Exercise — Lift every line from the entries that includes the word "feladat".

=== Given data ===

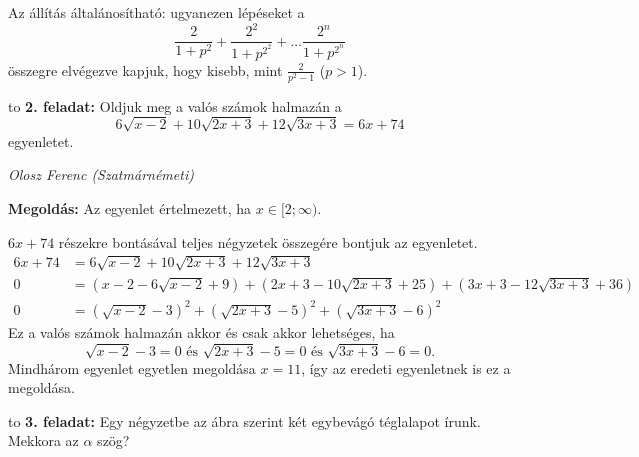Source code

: \documentclass[a4paper,10pt]{article}
\newcommand{\ki}[2]{\hfill {\it #1 (#2)}\medskip}
\newcommand{\vonal}{\hbox to \hsize{\hskip2truecm\hrulefill\hskip2truecm}}
\begin{document}
Az állítás általánosítható: ugyanezen lépéseket a 
\[\frac{2}{1+p^2}+\frac{2^2}{1+p^{2^2}}+\ldots\frac{2^n}{1+p^{2^n}}\]
összegre elvégezve kapjuk, hogy kisebb, mint $\frac{2}{p^2-1}$ ($p>1$).
\medskip

\vonal
{\bf 2. feladat: } Oldjuk meg a valós számok halmazán a
\[6\sqrt{x-2}+10\sqrt{2x+3}+12\sqrt{3x+3}=6x+74\]
egyenletet.

\ki{Olosz Ferenc}{Szatmárnémeti}\medskip

{\bf Megoldás: } Az egyenlet értelmezett, ha $x\in[2;\infty)$.

$6x+74$ részekre bontásával teljes négyzetek összegére bontjuk az egyenletet.
\begin{align*}
6x+74&=6\sqrt{x-2}+10\sqrt{2x+3}+12\sqrt{3x+3}\\
0&=\left(x-2-6\sqrt{x-2}+9\right)+\left(2x+3-10\sqrt{2x+3}+25\right)+\left(3x+3-12\sqrt{3x+3}+36\right)\\
0&=\left(\sqrt{x-2}-3\right)^2+\left(\sqrt{2x+3}-5\right)^2+\left(\sqrt{3x+3}-6\right)^2
\end{align*}
Ez a valós számok halmazán akkor és csak akkor lehetséges, ha
\[\sqrt{x-2}-3=0\text{ és }\sqrt{2x+3}-5=0\text{ és }\sqrt{3x+3}-6=0.\]
Mindhárom egyenlet egyetlen megoldása $x=11$, így az eredeti egyenletnek is ez a megoldása.

\medskip

\vonal
{\bf 3. feladat: } Egy négyzetbe az ábra szerint két egybevágó téglalapot írunk. Mekkora az $\alpha$ szög?
\begin{figure}[hpb]
\begin{center}
\end{center}
\end{figure}
\end{document}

===

Solution to the exercise —
{\bf 2. feladat: } Oldjuk meg a valós számok halmazán a
{\bf 3. feladat: } Egy négyzetbe az ábra szerint két egybevágó téglalapot írunk. Mekkora az $\alpha$ szög?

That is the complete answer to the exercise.